-- THE DATA follows --

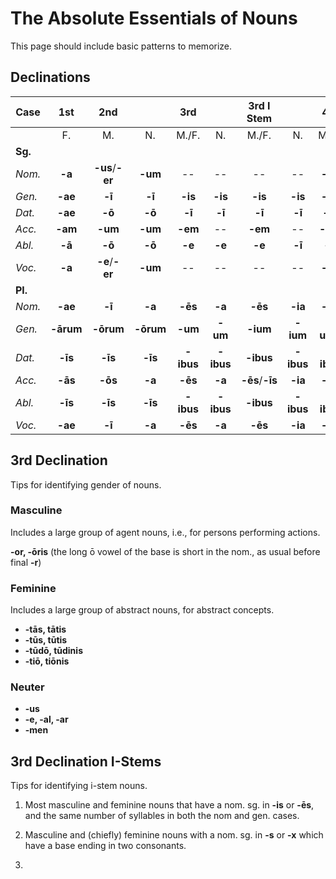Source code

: # The Absolute Essentials of Nouns

This page should include basic patterns to memorize.

## Declinations

| Case | 1st | 2nd | | 3rd | | 3rd I Stem | | 4th | |
| --- | :---: | :---: | :---: | :---: | :---: | :---: | :---: | :---: | :---: |
| | F. | M. | N. | M./F. | N. | M./F. | N. | M./F. | N. |
| **Sg.** |||||||||
| _Nom._ | **-a** | **-us**/**-er** | **-um** | -- | -- | -- | -- | **-us** | **-ū** |
| _Gen._ | **-ae** | **-ī** | **-ī** | **-is** | **-is** | **-is** | **-is** | **-ūs** | **-ūs** |
| _Dat._ | **-ae** | **-ō** | **-ō** | **-ī** | **-ī** | **-ī** | **-ī** | **-uī** | **-ū** |
| _Acc._ | **-am** | **-um** | **-um** | **-em** | -- | **-em** | -- | **-um** | **-ū** |
| _Abl._ | **-ā** | **-ō** | **-ō** | **-e** | **-e** | **-e** | **-ī** | **-ū** | **-ū** |
| _Voc._ | **-a** | **-e**/**-er** | **-um** | -- | -- | -- | -- | **-us** | **-ū** |
| **Pl.** ||||||
| _Nom._ | **-ae** | **-ī** | **-a** | **-ēs** | **-a** | **-ēs** | **-ia** | **-ūs** | **-ua** |
| _Gen._ | **-ārum** | **-ōrum** | **-ōrum** | **-um** | **-um** | **-ium** | **-ium** | **-uum** | **-uum** |
| _Dat._ | **-īs** | **-īs** | **-īs** | **-ibus** | **-ibus** | **-ibus** | **-ibus** | **-ibus** | **-ibus** |
| _Acc._ | **-ās** | **-ōs** | **-a** | **-ēs** | **-a** | **-ēs**/**-īs** | **-ia** | **-ūs** | **-ua** |
| _Abl._ | **-īs** | **-īs** | **-īs** | **-ibus** | **-ibus** | **-ibus** | **-ibus** | **-ibus** | **-ibus** |
| _Voc._ | **-ae** | **-ī** | **-a** | **-ēs** | **-a** | **-ēs** | **-ia** | **-ūs** | **-ua** |

## 3rd Declination

Tips for identifying gender of nouns.

### Masculine

Includes a large group of agent nouns, i.e., for persons performing actions.

**-or, -ōris** (the long ō vowel of the base is short in the nom., as usual before final **-r**)

### Feminine

Includes a large group of abstract nouns, for abstract concepts.

- **-tās, tātis**
- **-tūs, tūtis**
- **-tūdō, tūdinis**
- **-tiō, tiōnis**

### Neuter

- **-us**
- **-e, -al, -ar**
- **-men**


## 3rd Declination I-Stems

Tips for identifying i-stem nouns.

1. Most masculine and feminine nouns that have a nom. sg. in **-is** or **-ēs**, and the same number of syllables in both the nom and gen. cases.

2. Masculine and (chiefly) feminine nouns with a nom. sg. in **-s** or **-x** which have a base ending in two consonants.

3.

-- THE DATA concluded --

WHAT TO DO: State the count of lines in the material above that include "base", with no other words.

TASK ANSWER: 2